Task instructions – Lines before the one containing "No data extracted." are left out; copy that line and every later line through the end of the data exactly.

[Source records]

* * * *

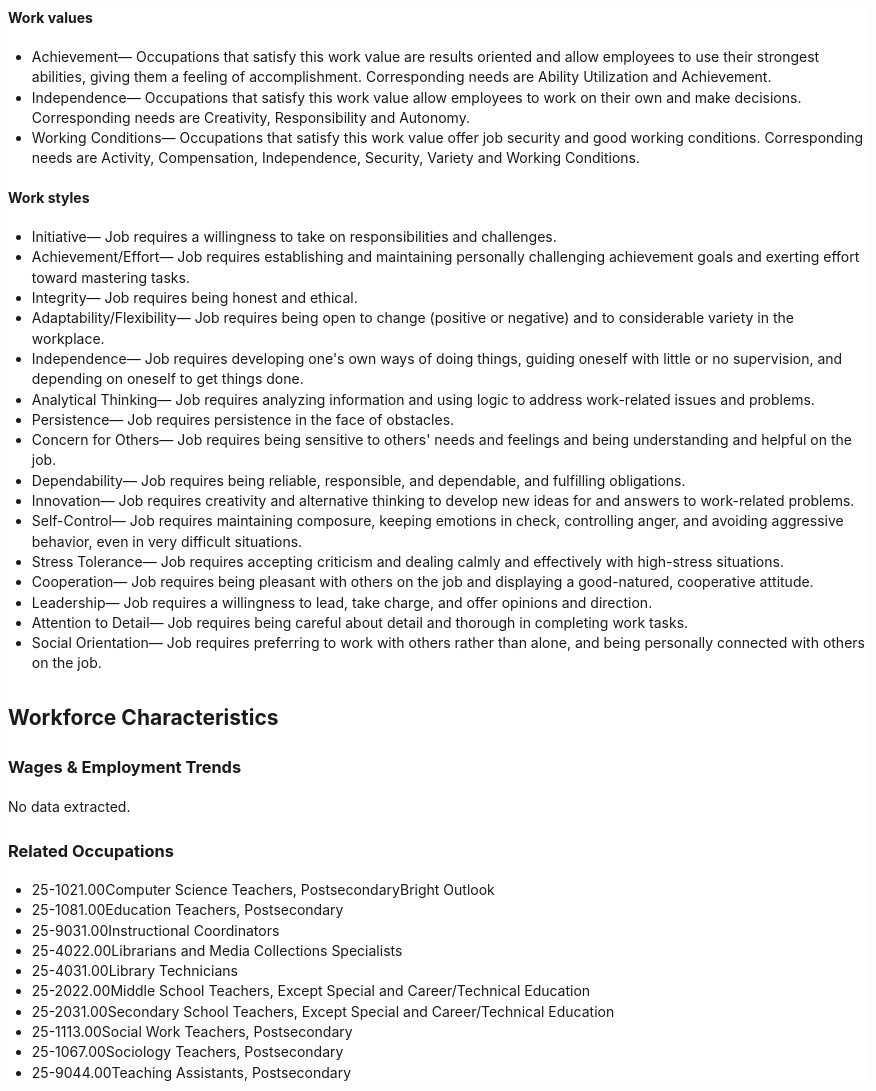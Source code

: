 #### Work values
- Achievement— Occupations that satisfy this work value are results oriented and allow employees to use their strongest abilities, giving them a feeling of accomplishment. Corresponding needs are Ability Utilization and Achievement.
- Independence— Occupations that satisfy this work value allow employees to work on their own and make decisions. Corresponding needs are Creativity, Responsibility and Autonomy.
- Working Conditions— Occupations that satisfy this work value offer job security and good working conditions. Corresponding needs are Activity, Compensation, Independence, Security, Variety and Working Conditions.

#### Work styles
- Initiative— Job requires a willingness to take on responsibilities and challenges.
- Achievement/Effort— Job requires establishing and maintaining personally challenging achievement goals and exerting effort toward mastering tasks.
- Integrity— Job requires being honest and ethical.
- Adaptability/Flexibility— Job requires being open to change (positive or negative) and to considerable variety in the workplace.
- Independence— Job requires developing one's own ways of doing things, guiding oneself with little or no supervision, and depending on oneself to get things done.
- Analytical Thinking— Job requires analyzing information and using logic to address work-related issues and problems.
- Persistence— Job requires persistence in the face of obstacles.
- Concern for Others— Job requires being sensitive to others' needs and feelings and being understanding and helpful on the job.
- Dependability— Job requires being reliable, responsible, and dependable, and fulfilling obligations.
- Innovation— Job requires creativity and alternative thinking to develop new ideas for and answers to work-related problems.
- Self-Control— Job requires maintaining composure, keeping emotions in check, controlling anger, and avoiding aggressive behavior, even in very difficult situations.
- Stress Tolerance— Job requires accepting criticism and dealing calmly and effectively with high-stress situations.
- Cooperation— Job requires being pleasant with others on the job and displaying a good-natured, cooperative attitude.
- Leadership— Job requires a willingness to lead, take charge, and offer opinions and direction.
- Attention to Detail— Job requires being careful about detail and thorough in completing work tasks.
- Social Orientation— Job requires preferring to work with others rather than alone, and being personally connected with others on the job.

## Workforce Characteristics
### Wages & Employment Trends
No data extracted.

### Related Occupations
- 25-1021.00Computer Science Teachers, PostsecondaryBright Outlook
- 25-1081.00Education Teachers, Postsecondary
- 25-9031.00Instructional Coordinators
- 25-4022.00Librarians and Media Collections Specialists
- 25-4031.00Library Technicians
- 25-2022.00Middle School Teachers, Except Special and Career/Technical Education
- 25-2031.00Secondary School Teachers, Except Special and Career/Technical Education
- 25-1113.00Social Work Teachers, Postsecondary
- 25-1067.00Sociology Teachers, Postsecondary
- 25-9044.00Teaching Assistants, Postsecondary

* * * *

Answer to the exercise –
No data extracted.

### Related Occupations
- 25-1021.00Computer Science Teachers, PostsecondaryBright Outlook
- 25-1081.00Education Teachers, Postsecondary
- 25-9031.00Instructional Coordinators
- 25-4022.00Librarians and Media Collections Specialists
- 25-4031.00Library Technicians
- 25-2022.00Middle School Teachers, Except Special and Career/Technical Education
- 25-2031.00Secondary School Teachers, Except Special and Career/Technical Education
- 25-1113.00Social Work Teachers, Postsecondary
- 25-1067.00Sociology Teachers, Postsecondary
- 25-9044.00Teaching Assistants, Postsecondary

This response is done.